Recently, I passed a building that had a shredded blue and yellow awing; it was the dead husk of the once mighty and ubiquitous Blockbuster Video chain. The sight reminded me of one of the great business blunders of all time, committed by Blockbuster in response to a changing business landscape.
In the waning days of Blockbuster, they rolled out a strategy for dealing with the upstart Netflix, which was still mailing DVDs to homes. It was called “Life After Late Fees” and it was an unmitigated disaster. Blockbuster made money charging late fees for videos that weren’t returned on time, Netflix did not, so Blockbuster, with much fanfare, waived the fees only to find this not only deprived them of current revenue from the fees, but also deprived them of future revenue because they didn’t get their videos back on time and could not rent them to others. It was a lose/lose proposition and bankruptcy, in due time, followed.
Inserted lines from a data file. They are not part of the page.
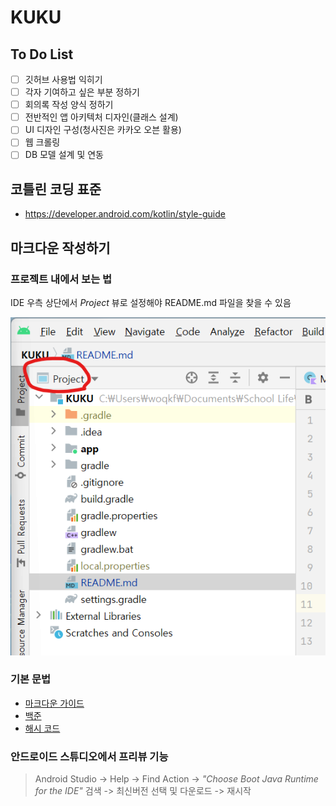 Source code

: # KUKU

## To Do List

- [ ] 깃허브 사용법 익히기
- [ ] 각자 기여하고 싶은 부분 정하기
- [ ] 회의록 작성 양식 정하기
- [ ] 전반적인 앱 아키텍처 디자인(클래스 설계)
- [ ] UI 디자인 구성(청사진은 카카오 오븐 활용)
- [ ] 웹 크롤링
- [ ] DB 모델 설계 및 연동

## 코틀린 코딩 표준

* https://developer.android.com/kotlin/style-guide

## 마크다운 작성하기

### 프로젝트 내에서 보는 법
IDE 우측 상단에서 *Project* 뷰로 설정해야 README.md 파일을 찾을 수 있음

![image1](img/image1.png)

### 기본 문법
* [마크다운 가이드](https://docs.github.com/en/get-started/writing-on-github/getting-started-with-writing-and-formatting-on-github/basic-writing-and-formatting-syntax)
* [백준](https://www.acmicpc.net/blog/view/1)
* [해시 코드](https://hashcode.co.kr/questions/1772/%EB%A7%88%ED%81%AC%EB%8B%A4%EC%9A%B4-%EB%AC%B8%EB%B2%95-%EC%9E%91%EC%84%B1-%ED%8C%81)

### 안드로이드 스튜디오에서 프리뷰 기능

> Android Studio -> Help -> Find Action ->
*"Choose Boot Java Runtime for the IDE"* 검색 -> 최신버전 선택 및 다운로드 -> 재시작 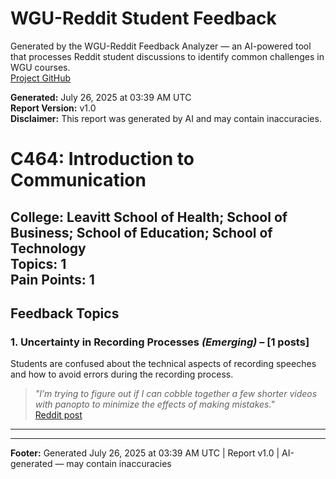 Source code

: # WGU-Reddit Student Feedback

Generated by the WGU-Reddit Feedback Analyzer — an AI-powered tool that processes Reddit student discussions to identify common challenges in WGU courses.  
[Project GitHub](https://wgudataninja.github.io/wgu-reddit-monitoring-pipeline/)

**Generated:** July 26, 2025 at 03:39 AM UTC  
**Report Version:** v1.0  
**Disclaimer:** This report was generated by AI and may contain inaccuracies.  
# C464: Introduction to Communication
**College:** Leavitt School of Health; School of Business; School of Education; School of Technology  
**Topics:** 1  
**Pain Points:** 1  
---
## Feedback Topics
### 1. Uncertainty in Recording Processes _(Emerging)_ – [1 posts]
Students are confused about the technical aspects of recording speeches and how to avoid errors during the recording process.  
> _"I’m trying to figure out if I can cobble together a few shorter videos with panopto to minimize the effects of making mistakes."_  
> [Reddit post](https://reddit.com/comments/1le0vl4)  
---
---
**Footer:** Generated July 26, 2025 at 03:39 AM UTC | Report v1.0 | AI-generated — may contain inaccuracies   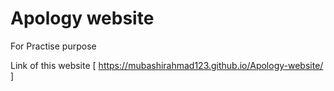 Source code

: # Apology website
For Practise purpose

Link of this website  [  https://mubashirahmad123.github.io/Apology-website/  ]
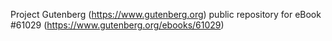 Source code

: Project Gutenberg (https://www.gutenberg.org) public repository for
eBook #61029 (https://www.gutenberg.org/ebooks/61029)
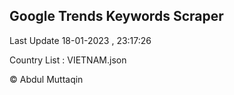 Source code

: 

## Google Trends Keywords Scraper 
 
Last Update 18-01-2023 , 23:17:26

Country List :
VIETNAM.json



© Abdul Muttaqin 
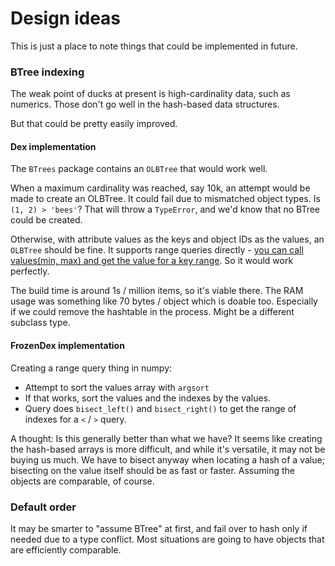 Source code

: # Design ideas

This is just a place to note things that could be implemented in future.

### BTree indexing

The weak point of ducks at present is high-cardinality data, such as numerics. Those don't go well in the 
hash-based data structures.

But that could be pretty easily improved. 

#### Dex implementation

The `BTrees` package contains an `OLBTree` that would work well. 

When a maximum cardinality was reached, say 10k, an attempt would be made to create an OLBTree. 
It could fail due to mismatched object types. Is `(1, 2) > 'bees'`? That will throw a `TypeError`, and we'd know
that no BTree could be created.

Otherwise, with attribute values as the keys and object IDs as the values, an `OLBTree` should be fine.
It supports range queries directly - [you can call values(min, max) and get the value for a key range](https://btrees.readthedocs.io/en/stable/api.html#BTrees.Interfaces.IMinimalDictionary.values).
So it would work perfectly.

The build time is around 1s / million items, so it's viable there. The RAM usage was something like 70 bytes / object
which is doable too. Especially if we could remove the hashtable in the process. Might be a different subclass type.

#### FrozenDex implementation

Creating a range query thing in numpy:
 - Attempt to sort the values array with `argsort`
 - If that works, sort the values and the indexes by the values.
 - Query does `bisect_left()` and `bisect_right()` to get the range of indexes for a `<` / `>` query.

A thought: Is this generally better than what we have? It seems like creating the hash-based arrays
is more difficult, and while it's versatile, it may not be buying us much. We have to bisect anyway when
locating a hash of a value; bisecting on the value itself should be as fast or faster. Assuming the objects
are comparable, of course.

### Default order

It may be smarter to "assume BTree" at first, and fail over to hash only if needed due to a type conflict. 
Most situations are going to have objects that are efficiently comparable.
Why did they not see this coming? Further, why have so many businesses staffed by intelligent well-paid people with plenty to lose stumbled head long into disaster even though they had all the advantages and plenty of money and, usually, lots of time to react to the dangers they faced? What explains these catastrophic failures of formerly deep-pocketed incumbent businesses?
Here are a few ideas:
Surely, one reason is the “sinecure” effect. A sinecure, as the word is currently used, is a position that requires little or no work but has a benefit, usually an impressive title and high pay. In a mature industry, especially in a monopoly, sinecures abound and there are many people hiding out in these presumably safe spaces. Facing facts and making painful adjustments to a business plan is not what these office holders signed up for. That kind of calorie burning is not what led them to take and hold their positions in the first place, so the hard work of adjusting to reality is left undone.
As the television advertising business has inched closer to disaster, I have heard it said multiple times, “I just need this business to hold on a few more years until I retire.” This is raw, rank, deadly sinecure thinking. Sinecure comes from the Latin phrase sine cura which means ‘without cure.’ Anyone protecting a comfy sinecure is not looking for cures and therefore, won’t find them.
Nearly all jobs in government are, by definition, cozy sinecures.
Another likely factor has to do with who gets put in to positions of power and why. A long-observed trend is that people tend to promote people like themselves, and organizations reward a certain kind of aggression. However, if there is no relationship between perception and aggression, then a company is eventually staffed with very aggressive but strategically blind people. As the business starts to show signs of decline, whipping the staff becomes the default mode. Internal blaming becomes self-reinforcing because it produces a marginal improvement, but harder work cannot overcome a flawed or missing strategy in the long term. Smart people flee thus leaving behind the aggressors and their captives.
Finally, I suspect much strategic failure comes from the basic fact that people are bad risk estimators and consistently overestimate their abilities to handle challenges. It is said that the best predictor of the future is the past and that is true, right up to the point when it isn’t. Things decline slowly, and then quickly. Sometimes, organizations decline so slowly that by the time someone realizes how much trouble they’re in, it’s too late.
Overestimation occurs in individuals, organizations, and governments. And, even if disaster is in sight, no one wants to look like Chicken Little or be called a “naysayer,” so all keep quiet about what everyone knows. Even though the diminished future has come into full view, there is a conspiracy of silence about what is really going on until the walls cave in.
As the old joke goes, “Denial is not a river in Egypt.” Imagine the denial at Blockbuster in it’s final year.
Human beings are amazing creatures; we are so consistent that the literature of antiquity still describes the people of today, and yet so adaptive and variable that what is lauded in one culture is so shameful in another that banishment or even suicide is required. Technology changes our habits but not our natures. A strategic thinker has to cut though all of those inconsistencies and contradictions to see a higher pattern or purpose in human behavior. Such people are extremely rare and, I suspect, cannot be cultivated. They bring vision up from the heart and must be willing to be in constant conflict with most of the people around them.
In my work life, I have met very few real strategic thinkers, and only for a short time because they moved on, or I did. I have been employed at Kodak (bankrupt and gone forever), Sony (formerly the darling of consumer electronics, overtaken by Apple and others), Cox Media (which owns radio stations, a few TV stations and some dwindling cable systems), Sinclair Broadcasting (consolidated the broadcast industry to stave off decline), and what was Post-Newsweek until the Graham family sold the prestigious but financially failing Washington Post to Amazon and now mostly operate broadcast TV stations, which are projecting, inwardly, a period of decline.
I’ve seen many plans come to grief and will see more as the great information economy chugs forward, rolling over rivals and defying the plans of people seeking safety.